Six women found a place in Prime Minister Narendra Modi’s 58-member council of ministers on Thursday, with three of them getting cabinet berths.
The Bharatiya Janata Party’s Nirmala Sitharaman and Smriti Zubin Irani and Harsimrat Kaur Badal, from ally Shiromani Akali Dal, were inducted as cabinet ministers in the second innings of the Modi-led Union government.
In comparison, there were nine women in Modi’s first government, including six in the cabinet.
One of those cabinet members, former minister of external affairs Sushma Swaraj, was missing in action on Thursday after recusing herself from the National Democratic Alliance (NDA) government of 2019 on health grounds. Instead, Swaraj, a seven-time MP and three-time MLA, was seen cheering the newly inducted ministers, sitting in the front row alongside senior party colleagues Sumitra Mahajan and L.K. Advani.

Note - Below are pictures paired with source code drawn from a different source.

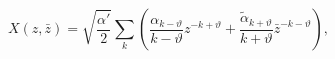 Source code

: \begin{equation}
X(z,\bar{z})=\sqrt{\frac{\alpha'}{2}}\sum_{k}\left( \frac{\alpha_{k-\vartheta}}{k-\vartheta}z^{-k+\vartheta}+\frac{\tilde{\alpha}_{k+\vartheta}}{k+\vartheta}\bar{z}^{-k-\vartheta}\right),
\end{equation}

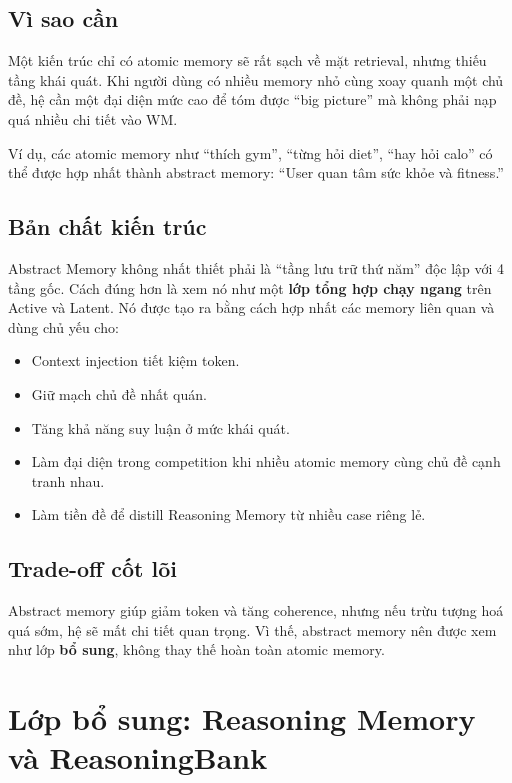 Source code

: \documentclass[a4paper,12pt]{article}
\begin{document}
\subsection*{Vì sao cần}

Một kiến trúc chỉ có atomic memory sẽ rất sạch về mặt retrieval, nhưng thiếu tầng khái quát. Khi người dùng có nhiều memory nhỏ cùng xoay quanh một chủ đề, hệ cần một đại diện mức cao để tóm được ``big picture'' mà không phải nạp quá nhiều chi tiết vào WM.

Ví dụ, các atomic memory như ``thích gym'', ``từng hỏi diet'', ``hay hỏi calo'' có thể được hợp nhất thành abstract memory: ``User quan tâm sức khỏe và fitness.''

\subsection*{Bản chất kiến trúc}

Abstract Memory không nhất thiết phải là ``tầng lưu trữ thứ năm'' độc lập với 4 tầng gốc. Cách đúng hơn là xem nó như một \textbf{lớp tổng hợp chạy ngang} trên Active và Latent. Nó được tạo ra bằng cách hợp nhất các memory liên quan và dùng chủ yếu cho:
\begin{itemize}
    \item Context injection tiết kiệm token.
    \item Giữ mạch chủ đề nhất quán.
    \item Tăng khả năng suy luận ở mức khái quát.
    \item Làm đại diện trong competition khi nhiều atomic memory cùng chủ đề cạnh tranh nhau.
    \item Làm tiền đề để distill Reasoning Memory từ nhiều case riêng lẻ.
\end{itemize}

\subsection*{Trade-off cốt lõi}

Abstract memory giúp giảm token và tăng coherence, nhưng nếu trừu tượng hoá quá sớm, hệ sẽ mất chi tiết quan trọng. Vì thế, abstract memory nên được xem như lớp \textbf{bổ sung}, không thay thế hoàn toàn atomic memory.

\section{Lớp bổ sung: Reasoning Memory và ReasoningBank}
\end{document}
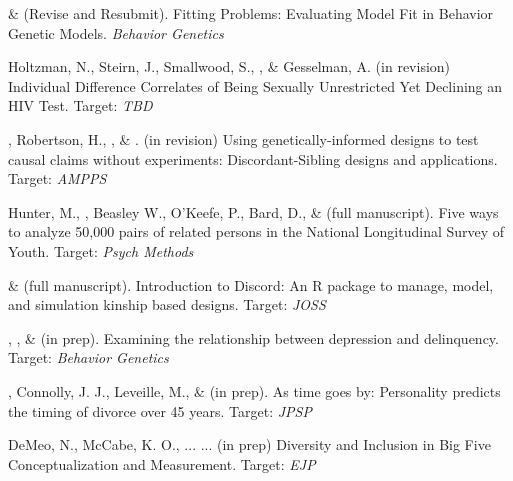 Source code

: 


\item \meb \& \joe (Revise and Resubmit). Fitting Problems: Evaluating Model Fit in Behavior Genetic Models. \textit{Behavior Genetics}

\item Holtzman, N., Steirn, J., Smallwood, S., \meb, \& Gesselman, A. (in revision) Individual Difference Correlates of Being Sexually Unrestricted Yet Declining an HIV Test.  Target: \textit{TBD} %

\item \meb, Robertson, H.\noteA, \jt, \& \joe. (in revision) Using genetically-informed designs to test causal claims without experiments: Discordant-Sibling designs and applications. \href{https://osf.io/zpdwt/}{\small\color{blue}{osf.io/zpdwt/}} Target: \textit{AMPPS} %


\item Hunter, M., \meb, Beasley W., O'Keefe, P.,  Bard, D., \& \Joe (full manuscript). Five ways to analyze 50,000 pairs of related persons in the National Longitudinal Survey of Youth.  Target: \textit{Psych Methods}

\item \jt \& \meb (full manuscript). Introduction to Discord: An R package to manage, model, and simulation kinship based designs. Target: \textit{JOSS}


\item \emsims, \jt, \& \meb (in prep). Examining the relationship between depression and delinquency. Target: \textit{Behavior Genetics}

\item \meb, Connolly, J. J., Leveille, M., \& \jjj (in prep). As time goes by: Personality predicts the timing of divorce over 45 years. Target: \textit{JPSP}
%


\item DeMeo, N., McCabe, K. O., ... \meb ... (in prep) Diversity and Inclusion in Big Five Conceptualization and Measurement.  Target: \textit{EJP}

Two prominent women cabinet ministers were dropped from the new NDA government—former women and child development minister Maneka Gandhi and former drinking water and sanitation minister Uma Bharti.
Taking oath as ministers of state were former minister of state for food processing industries Sadhvi Niranjan Jyoti, Renuka Singh Saruta from Chhattisgarh and Debasree Chaudhuri from West Bengal. Saruta and Chaudhuri are first-time MPs.
Nirmala Sitharaman, two-time Rajya Sabha member and the defence minister in the previous government, was the first woman to take oath as a cabinet minister on Thursday. She is likely to continue as defence minister.
Irani, who won from Amethi, the pocket borough of the Gandhi family, defeating Congress president Rahul Gandhi by over 50,000 votes, was the next to read out her oath of office, amid huge applause from the audience.
Irani held various portfolios in the previous government, including information and broadcasting, human resource development and textiles.
Modi retained Punjab MP Badal following her impressive stint as cabinet minister of food processing industries. She is the daughter-in-law of former five-time Punjab chief minister Parkash Singh Badal.
The newly elected 17th Lok Sabha has the highest representation of women at 14.3% to make up a total of 78—a marked improvement from the 62 women MPs in 2014. In the 2019 general elections, 716 women candidates contested.